Once you reach the line containing "Known to work with Dagger v0.9.5." in the data below, restate each line word for word up to and including the one containing "## From Dagger Code".

_Material provided_
* * *

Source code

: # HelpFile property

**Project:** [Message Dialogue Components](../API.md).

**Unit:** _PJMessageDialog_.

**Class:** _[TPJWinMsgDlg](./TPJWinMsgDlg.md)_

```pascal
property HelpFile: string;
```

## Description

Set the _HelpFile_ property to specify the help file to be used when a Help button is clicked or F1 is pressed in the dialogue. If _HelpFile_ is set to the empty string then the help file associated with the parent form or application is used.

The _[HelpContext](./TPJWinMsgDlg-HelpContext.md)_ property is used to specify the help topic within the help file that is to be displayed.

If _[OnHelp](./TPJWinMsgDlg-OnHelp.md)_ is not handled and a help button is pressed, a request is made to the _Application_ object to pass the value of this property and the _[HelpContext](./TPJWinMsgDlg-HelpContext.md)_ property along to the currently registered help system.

* * *

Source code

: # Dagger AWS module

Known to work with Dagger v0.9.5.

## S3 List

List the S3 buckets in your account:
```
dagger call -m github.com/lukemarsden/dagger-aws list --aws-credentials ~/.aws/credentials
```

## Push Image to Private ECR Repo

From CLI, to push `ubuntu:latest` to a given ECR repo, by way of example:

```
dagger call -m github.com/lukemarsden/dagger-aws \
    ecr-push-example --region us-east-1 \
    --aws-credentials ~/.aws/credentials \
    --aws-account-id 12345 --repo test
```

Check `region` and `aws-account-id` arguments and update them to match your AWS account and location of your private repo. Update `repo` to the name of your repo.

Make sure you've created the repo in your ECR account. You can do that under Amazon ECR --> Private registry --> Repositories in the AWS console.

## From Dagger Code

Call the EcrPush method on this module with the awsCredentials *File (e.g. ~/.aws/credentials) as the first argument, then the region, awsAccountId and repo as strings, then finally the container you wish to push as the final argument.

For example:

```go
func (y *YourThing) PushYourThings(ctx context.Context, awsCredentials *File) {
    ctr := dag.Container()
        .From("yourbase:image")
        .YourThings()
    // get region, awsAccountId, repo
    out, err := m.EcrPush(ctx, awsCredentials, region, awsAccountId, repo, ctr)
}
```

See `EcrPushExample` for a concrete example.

* * *

_Response below_
Known to work with Dagger v0.9.5.

## S3 List

List the S3 buckets in your account:
```
dagger call -m github.com/lukemarsden/dagger-aws list --aws-credentials ~/.aws/credentials
```

## Push Image to Private ECR Repo

From CLI, to push `ubuntu:latest` to a given ECR repo, by way of example:

```
dagger call -m github.com/lukemarsden/dagger-aws \
    ecr-push-example --region us-east-1 \
    --aws-credentials ~/.aws/credentials \
    --aws-account-id 12345 --repo test
```

Check `region` and `aws-account-id` arguments and update them to match your AWS account and location of your private repo. Update `repo` to the name of your repo.

Make sure you've created the repo in your ECR account. You can do that under Amazon ECR --> Private registry --> Repositories in the AWS console.

## From Dagger Code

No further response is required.